U.S. officials say that while the stated aim of the Chinese plan is commendable, the software being mandated for computers in China raises censorship and security issues, and they are urging Beijing to delay the July 1 mandate to allow for more talks on the issue.
China's Ministry of Industry and Information Technology informed manufacturers in May of the pending requirement that all computers sold in China after the deadline would have to be equipped with Chinese web-filtering software known as Green Dam.
American computer experts and high-tech companies have complained to the U.S. government that the software, nominally intend to block Internet pornography, also contains censoring script that screens out websites with political content objectionable to China, or causes computers accessing them to malfunction.
They also have warned that the Green Dam software might have security and computer virus vulnerabilities.
Earlier this month, the State Department said that U.S. officials had raised the matter with China in diplomatic contacts. On Wednesday, the United States complained formally - in letters by U.S. Trade Representative Ron Kirk and Commerce Secretary Gary Locke to their Chinese counterparts.
At a news briefing Thursday, State Department Spokesman Ian Kelly said the software mandate can have a "real impact" on the free flow of information.

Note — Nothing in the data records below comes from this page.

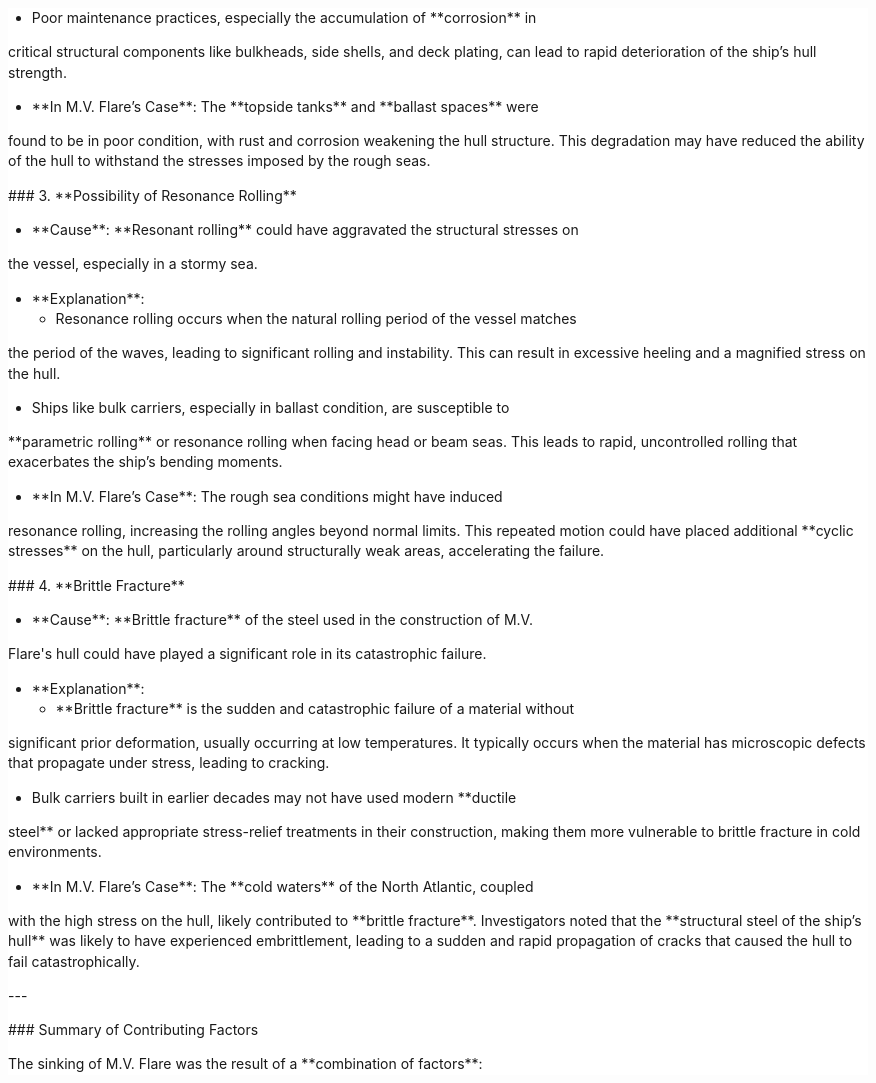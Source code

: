 - Poor maintenance practices, especially the accumulation of \*\*corrosion\*\* in 

critical structural components like bulkheads, side shells, and deck plating, can lead to rapid deterioration of the ship’s hull strength. 

- \*\*In M.V. Flare’s Case\*\*: The \*\*topside tanks\*\* and \*\*ballast spaces\*\* were 

found to be in poor condition, with rust and corrosion weakening the hull structure. This degradation may have reduced the ability of the hull to withstand the stresses imposed by the rough seas. 

\### 3. \*\*Possibility of Resonance Rolling\*\* 

- \*\*Cause\*\*: \*\*Resonant rolling\*\* could have aggravated the structural stresses on 

the vessel, especially in a stormy sea. 

- \*\*Explanation\*\*: 
  - Resonance rolling occurs when the natural rolling period of the vessel matches 

the period of the waves, leading to significant rolling and instability. This can result in excessive heeling and a magnified stress on the hull. 

- Ships like bulk carriers, especially in ballast condition, are susceptible to 

\*\*parametric rolling\*\* or resonance rolling when facing head or beam seas. This leads to rapid, uncontrolled rolling that exacerbates the ship’s bending moments. 

- \*\*In M.V. Flare’s Case\*\*: The rough sea conditions might have induced 

resonance rolling, increasing the rolling angles beyond normal limits. This repeated motion could have placed additional \*\*cyclic stresses\*\* on the hull, particularly around structurally weak areas, accelerating the failure. 

\### 4. \*\*Brittle Fracture\*\* 

- \*\*Cause\*\*: \*\*Brittle fracture\*\* of the steel used in the construction of M.V. 

Flare's hull could have played a significant role in its catastrophic failure. 

- \*\*Explanation\*\*: 
  - \*\*Brittle fracture\*\* is the sudden and catastrophic failure of a material without 

significant prior deformation, usually occurring at low temperatures. It typically occurs when the material has microscopic defects that propagate under stress, leading to cracking. 

- Bulk carriers built in earlier decades may not have used modern \*\*ductile 

steel\*\* or lacked appropriate stress-relief treatments in their construction, making them more vulnerable to brittle fracture in cold environments. 

- \*\*In M.V. Flare’s Case\*\*: The \*\*cold waters\*\* of the North Atlantic, coupled 

with the high stress on the hull, likely contributed to \*\*brittle fracture\*\*. Investigators noted that the \*\*structural steel of the ship’s hull\*\* was likely to have experienced embrittlement, leading to a sudden and rapid propagation of cracks that caused the hull to fail catastrophically. 

\--- 

\### Summary of Contributing Factors 

The sinking of M.V. Flare was the result of a \*\*combination of factors\*\*: 
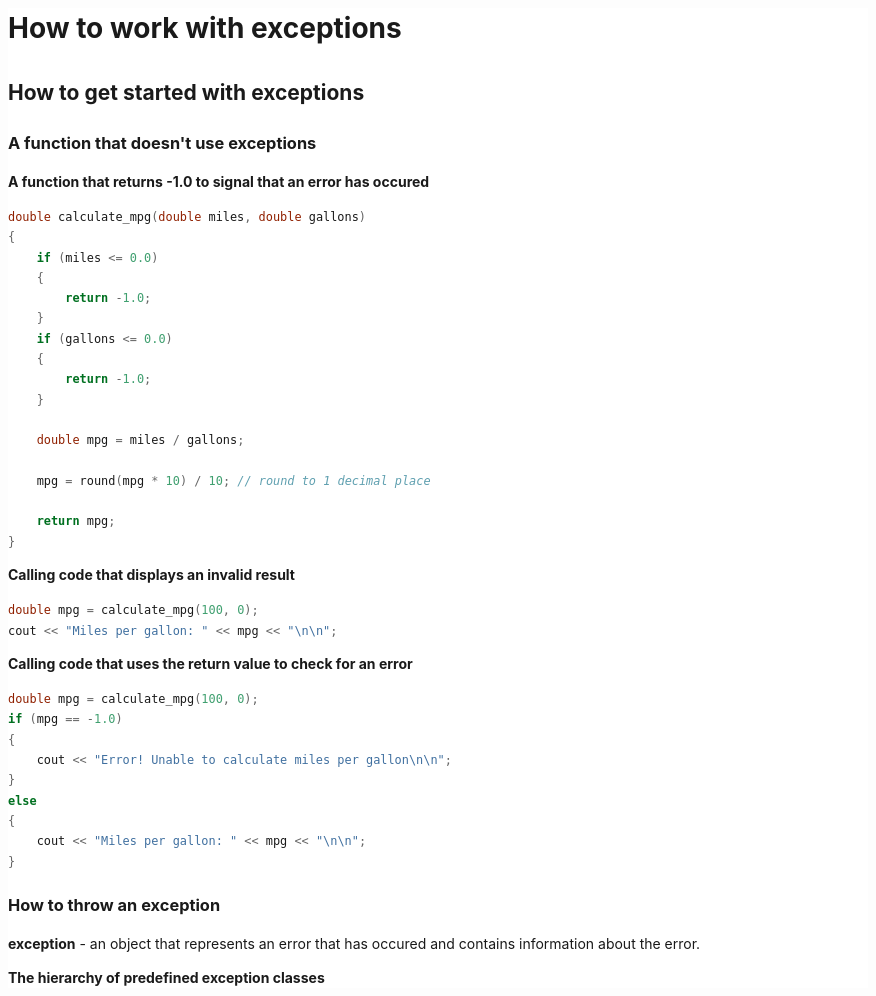 How to work with exceptions
===========================

How to get started with exceptions
----------------------------------

### A function that doesn't use exceptions

**A function that returns -1.0 to signal that an error has occured**
```C++
double calculate_mpg(double miles, double gallons)
{
    if (miles <= 0.0)
    {
        return -1.0;
    }
    if (gallons <= 0.0)
    {
        return -1.0;
    }

    double mpg = miles / gallons;

    mpg = round(mpg * 10) / 10; // round to 1 decimal place

    return mpg;
}
```

**Calling code that displays an invalid result**
```C++
double mpg = calculate_mpg(100, 0);
cout << "Miles per gallon: " << mpg << "\n\n";
```


**Calling code that uses the return value to check for an error**
```C++
double mpg = calculate_mpg(100, 0);
if (mpg == -1.0)
{
    cout << "Error! Unable to calculate miles per gallon\n\n";
}
else
{
    cout << "Miles per gallon: " << mpg << "\n\n";
}
```

### How to throw an exception

**exception** - an object that represents an error that has occured and contains information about
                the error.

**The hierarchy of predefined exception classes**
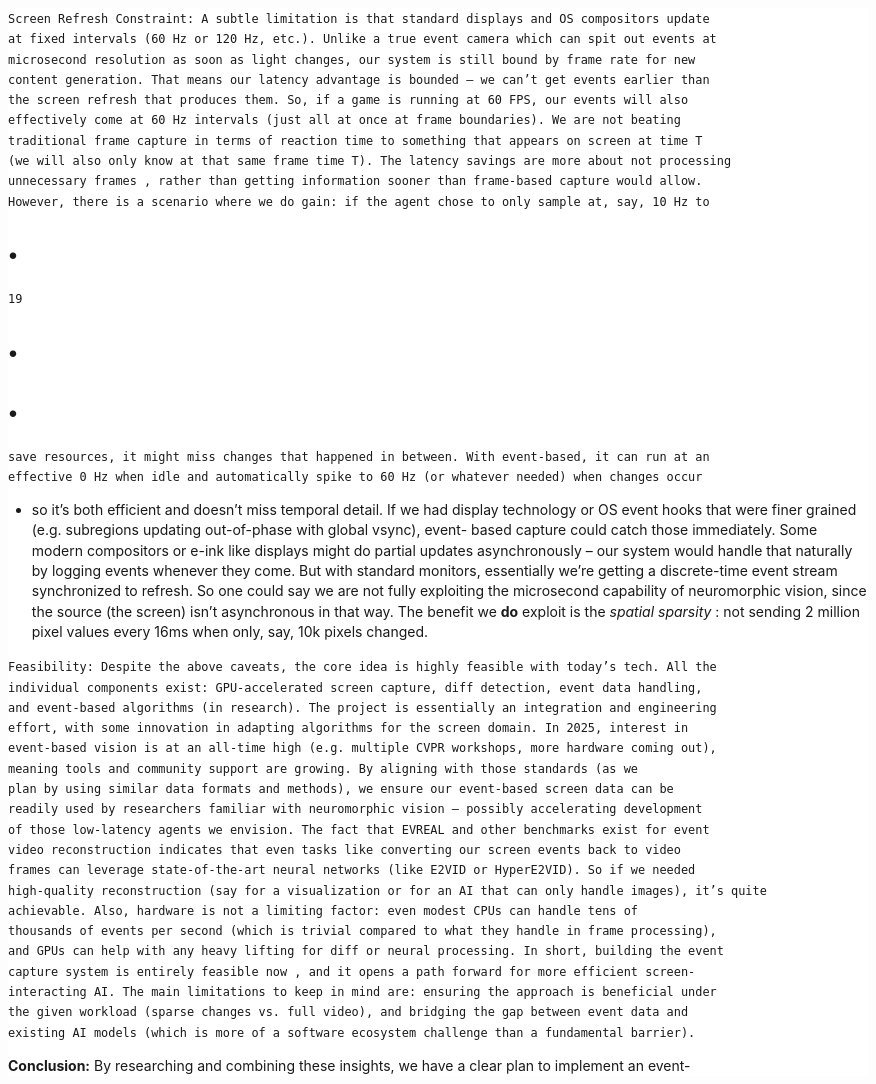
 ```
Screen Refresh Constraint: A subtle limitation is that standard displays and OS compositors update
at fixed intervals (60 Hz or 120 Hz, etc.). Unlike a true event camera which can spit out events at
microsecond resolution as soon as light changes, our system is still bound by frame rate for new
content generation. That means our latency advantage is bounded – we can’t get events earlier than
the screen refresh that produces them. So, if a game is running at 60 FPS, our events will also
effectively come at 60 Hz intervals (just all at once at frame boundaries). We are not beating
traditional frame capture in terms of reaction time to something that appears on screen at time T
(we will also only know at that same frame time T). The latency savings are more about not processing
unnecessary frames , rather than getting information sooner than frame-based capture would allow.
However, there is a scenario where we do gain: if the agent chose to only sample at, say, 10 Hz to
```
## •

```
19
```
## •

## •


```
save resources, it might miss changes that happened in between. With event-based, it can run at an
effective 0 Hz when idle and automatically spike to 60 Hz (or whatever needed) when changes occur
```
- so it’s both efficient and doesn’t miss temporal detail. If we had display technology or OS event
hooks that were finer grained (e.g. subregions updating out-of-phase with global vsync), event-
based capture could catch those immediately. Some modern compositors or e-ink like displays might
do partial updates asynchronously – our system would handle that naturally by logging events
whenever they come. But with standard monitors, essentially we’re getting a discrete-time event
stream synchronized to refresh. So one could say we are not fully exploiting the microsecond
capability of neuromorphic vision, since the source (the screen) isn’t asynchronous in that way. The
benefit we **do** exploit is the _spatial sparsity_ : not sending 2 million pixel values every 16ms when only,
say, 10k pixels changed.

```
Feasibility: Despite the above caveats, the core idea is highly feasible with today’s tech. All the
individual components exist: GPU-accelerated screen capture, diff detection, event data handling,
and event-based algorithms (in research). The project is essentially an integration and engineering
effort, with some innovation in adapting algorithms for the screen domain. In 2025, interest in
event-based vision is at an all-time high (e.g. multiple CVPR workshops, more hardware coming out),
meaning tools and community support are growing. By aligning with those standards (as we
plan by using similar data formats and methods), we ensure our event-based screen data can be
readily used by researchers familiar with neuromorphic vision – possibly accelerating development
of those low-latency agents we envision. The fact that EVREAL and other benchmarks exist for event
video reconstruction indicates that even tasks like converting our screen events back to video
frames can leverage state-of-the-art neural networks (like E2VID or HyperE2VID). So if we needed
high-quality reconstruction (say for a visualization or for an AI that can only handle images), it’s quite
achievable. Also, hardware is not a limiting factor: even modest CPUs can handle tens of
thousands of events per second (which is trivial compared to what they handle in frame processing),
and GPUs can help with any heavy lifting for diff or neural processing. In short, building the event
capture system is entirely feasible now , and it opens a path forward for more efficient screen-
interacting AI. The main limitations to keep in mind are: ensuring the approach is beneficial under
the given workload (sparse changes vs. full video), and bridging the gap between event data and
existing AI models (which is more of a software ecosystem challenge than a fundamental barrier).
```
**Conclusion:** By researching and combining these insights, we have a clear plan to implement an event-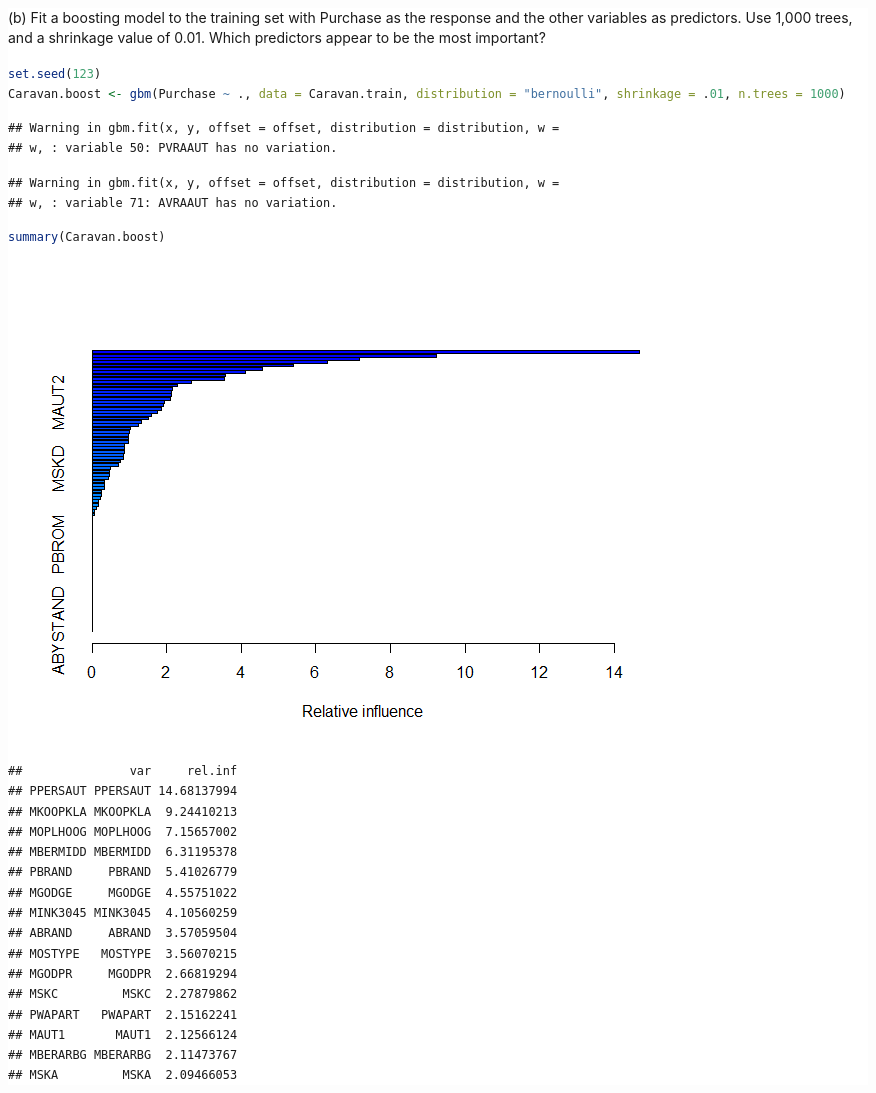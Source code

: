 (b) Fit a boosting model to the training set with Purchase as the response and the other variables as predictors. Use 1,000 trees, and a shrinkage value of 0.01. Which predictors appear to be the most important?


```r
set.seed(123)
Caravan.boost <- gbm(Purchase ~ ., data = Caravan.train, distribution = "bernoulli", shrinkage = .01, n.trees = 1000)
```

```
## Warning in gbm.fit(x, y, offset = offset, distribution = distribution, w =
## w, : variable 50: PVRAAUT has no variation.
```

```
## Warning in gbm.fit(x, y, offset = offset, distribution = distribution, w =
## w, : variable 71: AVRAAUT has no variation.
```

```r
summary(Caravan.boost)
```

![](2018_04_13_files/figure-html/unnamed-chunk-21-1.png)

```
##               var     rel.inf
## PPERSAUT PPERSAUT 14.68137994
## MKOOPKLA MKOOPKLA  9.24410213
## MOPLHOOG MOPLHOOG  7.15657002
## MBERMIDD MBERMIDD  6.31195378
## PBRAND     PBRAND  5.41026779
## MGODGE     MGODGE  4.55751022
## MINK3045 MINK3045  4.10560259
## ABRAND     ABRAND  3.57059504
## MOSTYPE   MOSTYPE  3.56070215
## MGODPR     MGODPR  2.66819294
## MSKC         MSKC  2.27879862
## PWAPART   PWAPART  2.15162241
## MAUT1       MAUT1  2.12566124
## MBERARBG MBERARBG  2.11473767
## MSKA         MSKA  2.09466053
```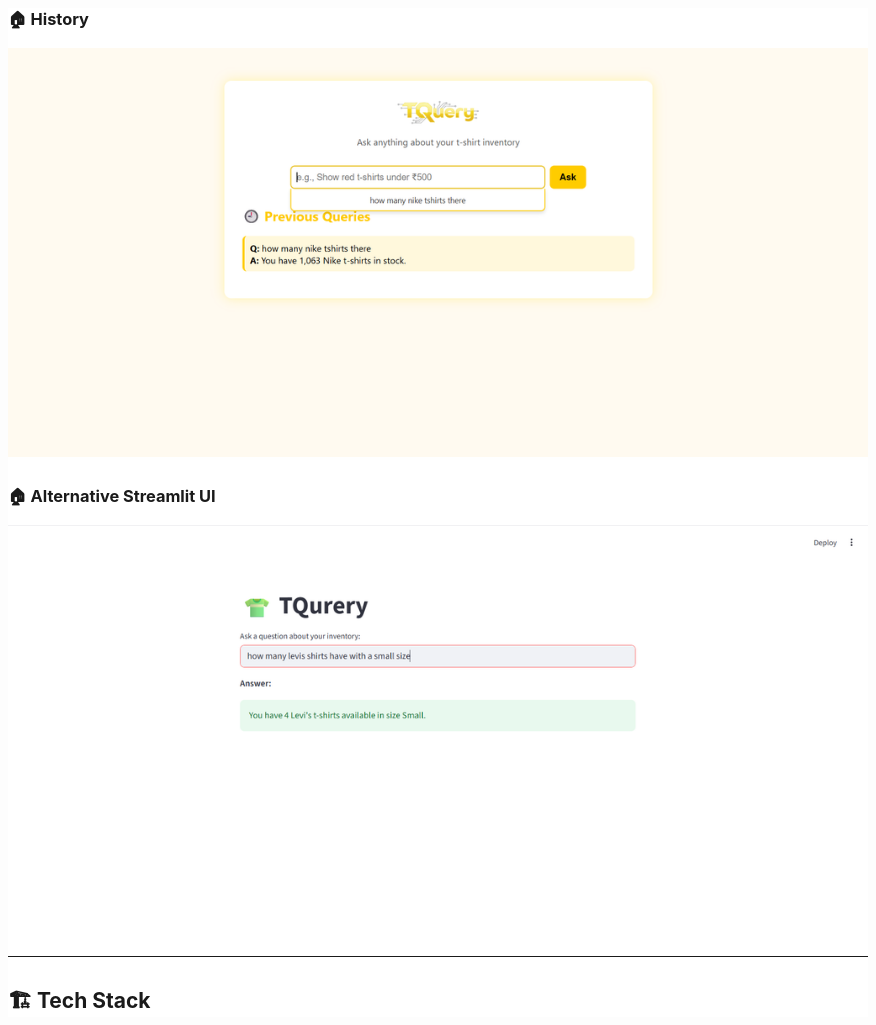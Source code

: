 ### 🏠 History
![History](images/history.png)

### 🏠 Alternative Streamlit UI
![Streamlit UI ](images/streamlit.png)

---

## 🏗️ Tech Stack
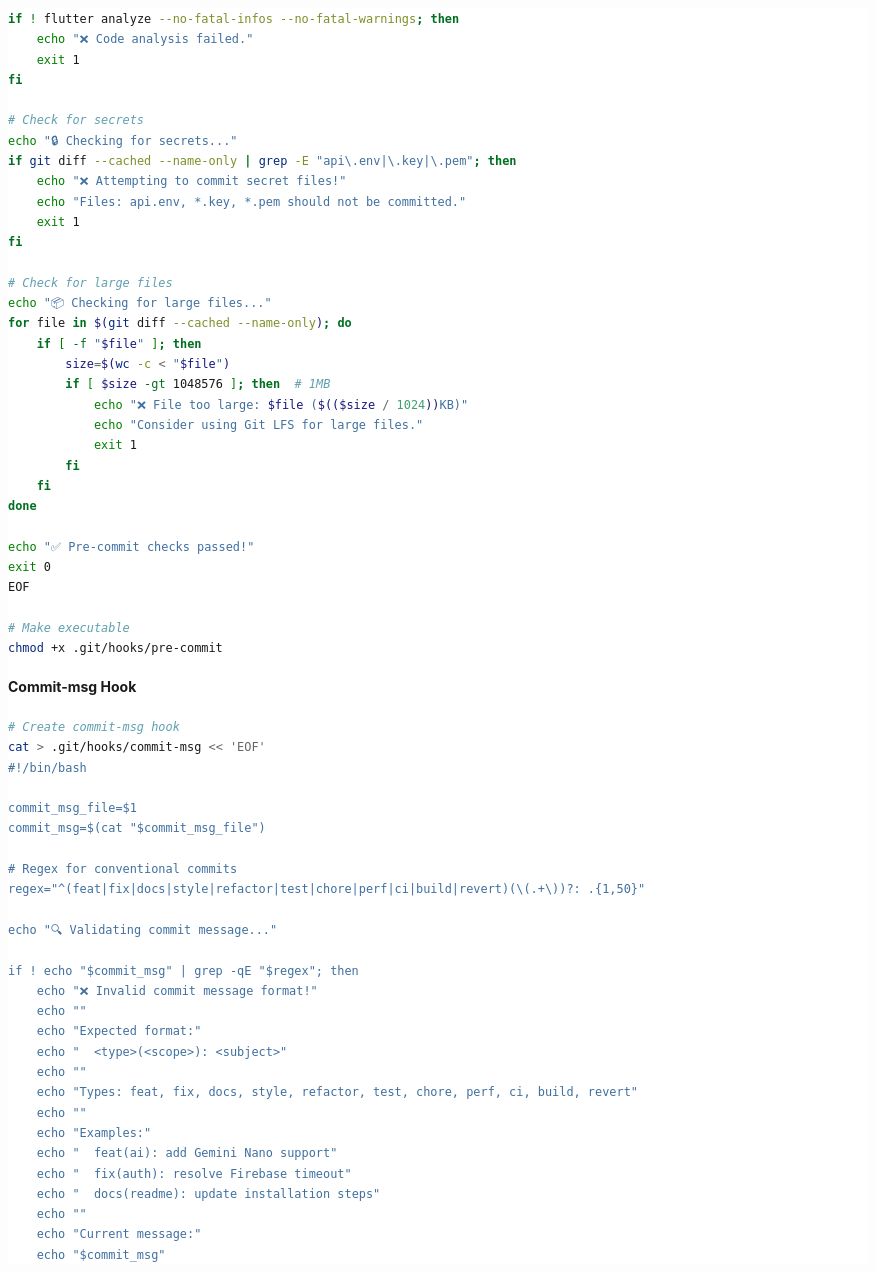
 ```bash
if ! flutter analyze --no-fatal-infos --no-fatal-warnings; then
    echo "❌ Code analysis failed."
    exit 1
fi

# Check for secrets
echo "🔒 Checking for secrets..."
if git diff --cached --name-only | grep -E "api\.env|\.key|\.pem"; then
    echo "❌ Attempting to commit secret files!"
    echo "Files: api.env, *.key, *.pem should not be committed."
    exit 1
fi

# Check for large files
echo "📦 Checking for large files..."
for file in $(git diff --cached --name-only); do
    if [ -f "$file" ]; then
        size=$(wc -c < "$file")
        if [ $size -gt 1048576 ]; then  # 1MB
            echo "❌ File too large: $file ($(($size / 1024))KB)"
            echo "Consider using Git LFS for large files."
            exit 1
        fi
    fi
done

echo "✅ Pre-commit checks passed!"
exit 0
EOF

# Make executable
chmod +x .git/hooks/pre-commit
```

#### Commit-msg Hook

```bash
# Create commit-msg hook
cat > .git/hooks/commit-msg << 'EOF'
#!/bin/bash

commit_msg_file=$1
commit_msg=$(cat "$commit_msg_file")

# Regex for conventional commits
regex="^(feat|fix|docs|style|refactor|test|chore|perf|ci|build|revert)(\(.+\))?: .{1,50}"

echo "🔍 Validating commit message..."

if ! echo "$commit_msg" | grep -qE "$regex"; then
    echo "❌ Invalid commit message format!"
    echo ""
    echo "Expected format:"
    echo "  <type>(<scope>): <subject>"
    echo ""
    echo "Types: feat, fix, docs, style, refactor, test, chore, perf, ci, build, revert"
    echo ""
    echo "Examples:"
    echo "  feat(ai): add Gemini Nano support"
    echo "  fix(auth): resolve Firebase timeout"
    echo "  docs(readme): update installation steps"
    echo ""
    echo "Current message:"
    echo "$commit_msg"
```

"This has raised international concern," said Ian Kelly. "It's not just a matter for the State Department. The State Department shares the concerns raised by international technology companies and by Chinese citizens regarding the potential impact of this software on trade, and the free flow of information. And we think there are also some serious technical issues raised by the software."
Officials here say computer companies have told the Obama administration that they are reluctant to comply with the Chinese rule and be complicit in political censorship.
Commerce Secretary Locke said China is putting companies in an "untenable" position by requiring them, with virtually no public notice, to install software that he said "appears to have broad-based censorship and network security issues."
Trade Representative Kirk has said the mandate might violate World Trade Organization rules against trade barriers and suggested that the United States might file a formal complaint with the WTO.
Japan has also expressed concern to the Chinese government.
China already maintains an elaborate national Internet filtering system, widely known as "the Great Firewall," that blocks access to websites that discuss sensitive topics such as Tibetan spiritual leader the Dalai Lama and the Falun Gong spiritual movement.